- Your instructions -
Every line from the one that contains "- <b>데이터베이스</b>" to the end of the records must be restated word for word. No other line belongs in the answer.

──────────────────────────────

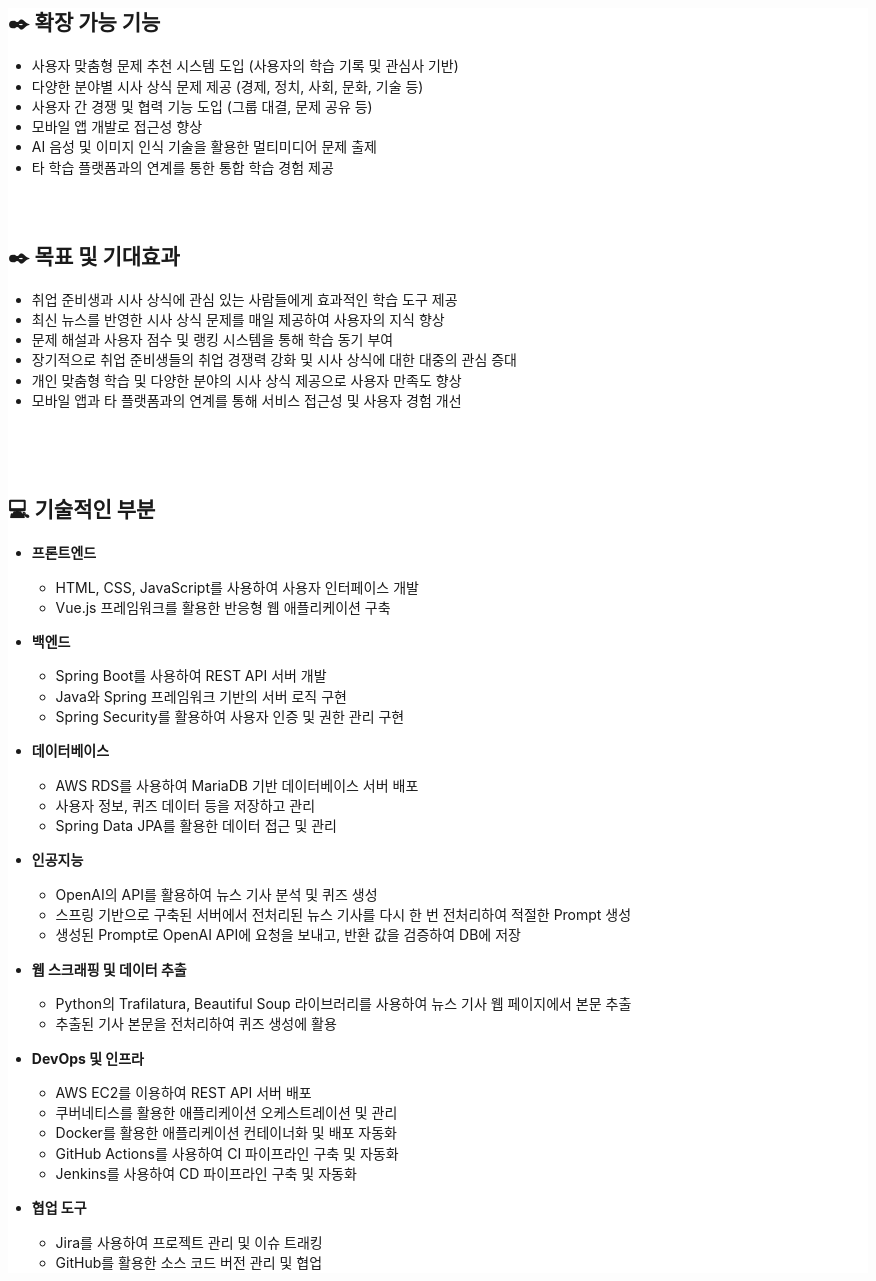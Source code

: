 ## ✒️ 확장 가능 기능
- 사용자 맞춤형 문제 추천 시스템 도입 (사용자의 학습 기록 및 관심사 기반)
- 다양한 분야별 시사 상식 문제 제공 (경제, 정치, 사회, 문화, 기술 등)
- 사용자 간 경쟁 및 협력 기능 도입 (그룹 대결, 문제 공유 등)
- 모바일 앱 개발로 접근성 향상
- AI 음성 및 이미지 인식 기술을 활용한 멀티미디어 문제 출제
- 타 학습 플랫폼과의 연계를 통한 통합 학습 경험 제공
<br>

## ✒️ 목표 및 기대효과
- 취업 준비생과 시사 상식에 관심 있는 사람들에게 효과적인 학습 도구 제공
- 최신 뉴스를 반영한 시사 상식 문제를 매일 제공하여 사용자의 지식 향상
- 문제 해설과 사용자 점수 및 랭킹 시스템을 통해 학습 동기 부여
- 장기적으로 취업 준비생들의 취업 경쟁력 강화 및 시사 상식에 대한 대중의 관심 증대
- 개인 맞춤형 학습 및 다양한 분야의 시사 상식 제공으로 사용자 만족도 향상
- 모바일 앱과 타 플랫폼과의 연계를 통해 서비스 접근성 및 사용자 경험 개선
<br>

<br>

## 💻 기술적인 부분
- <b>프론트엔드</b>
	- HTML, CSS, JavaScript를 사용하여 사용자 인터페이스 개발
	- Vue.js 프레임워크를 활용한 반응형 웹 애플리케이션 구축

- <b>백엔드</b>
	- Spring Boot를 사용하여 REST API 서버 개발
	- Java와 Spring 프레임워크 기반의 서버 로직 구현
	- Spring Security를 활용하여 사용자 인증 및 권한 관리 구현

- <b>데이터베이스</b>
	- AWS RDS를 사용하여 MariaDB 기반 데이터베이스 서버 배포
	- 사용자 정보, 퀴즈 데이터 등을 저장하고 관리
	- Spring Data JPA를 활용한 데이터 접근 및 관리

- <b>인공지능</b>
	- OpenAI의 API를 활용하여 뉴스 기사 분석 및 퀴즈 생성
	- 스프링 기반으로 구축된 서버에서 전처리된 뉴스 기사를 다시 한 번 전처리하여 적절한 Prompt 생성
	- 생성된 Prompt로 OpenAI API에 요청을 보내고, 반환 값을 검증하여 DB에 저장

- <b>웹 스크래핑 및 데이터 추출</b>
	- Python의 Trafilatura, Beautiful Soup 라이브러리를 사용하여 뉴스 기사 웹 페이지에서 본문 추출
	- 추출된 기사 본문을 전처리하여 퀴즈 생성에 활용

- <b>DevOps 및 인프라</b>
	- AWS EC2를 이용하여 REST API 서버 배포
	- 쿠버네티스를 활용한 애플리케이션 오케스트레이션 및 관리
	- Docker를 활용한 애플리케이션 컨테이너화 및 배포 자동화
	- GitHub Actions를 사용하여 CI 파이프라인 구축 및 자동화
	- Jenkins를 사용하여 CD 파이프라인 구축 및 자동화

- <b>협업 도구</b>
	- Jira를 사용하여 프로젝트 관리 및 이슈 트래킹
	- GitHub를 활용한 소스 코드 버전 관리 및 협업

──────────────────────────────

- Written response -
- <b>데이터베이스</b>
	- AWS RDS를 사용하여 MariaDB 기반 데이터베이스 서버 배포
	- 사용자 정보, 퀴즈 데이터 등을 저장하고 관리
	- Spring Data JPA를 활용한 데이터 접근 및 관리

- <b>인공지능</b>
	- OpenAI의 API를 활용하여 뉴스 기사 분석 및 퀴즈 생성
	- 스프링 기반으로 구축된 서버에서 전처리된 뉴스 기사를 다시 한 번 전처리하여 적절한 Prompt 생성
	- 생성된 Prompt로 OpenAI API에 요청을 보내고, 반환 값을 검증하여 DB에 저장

- <b>웹 스크래핑 및 데이터 추출</b>
	- Python의 Trafilatura, Beautiful Soup 라이브러리를 사용하여 뉴스 기사 웹 페이지에서 본문 추출
	- 추출된 기사 본문을 전처리하여 퀴즈 생성에 활용

- <b>DevOps 및 인프라</b>
	- AWS EC2를 이용하여 REST API 서버 배포
	- 쿠버네티스를 활용한 애플리케이션 오케스트레이션 및 관리
	- Docker를 활용한 애플리케이션 컨테이너화 및 배포 자동화
	- GitHub Actions를 사용하여 CI 파이프라인 구축 및 자동화
	- Jenkins를 사용하여 CD 파이프라인 구축 및 자동화

- <b>협업 도구</b>
	- Jira를 사용하여 프로젝트 관리 및 이슈 트래킹
	- GitHub를 활용한 소스 코드 버전 관리 및 협업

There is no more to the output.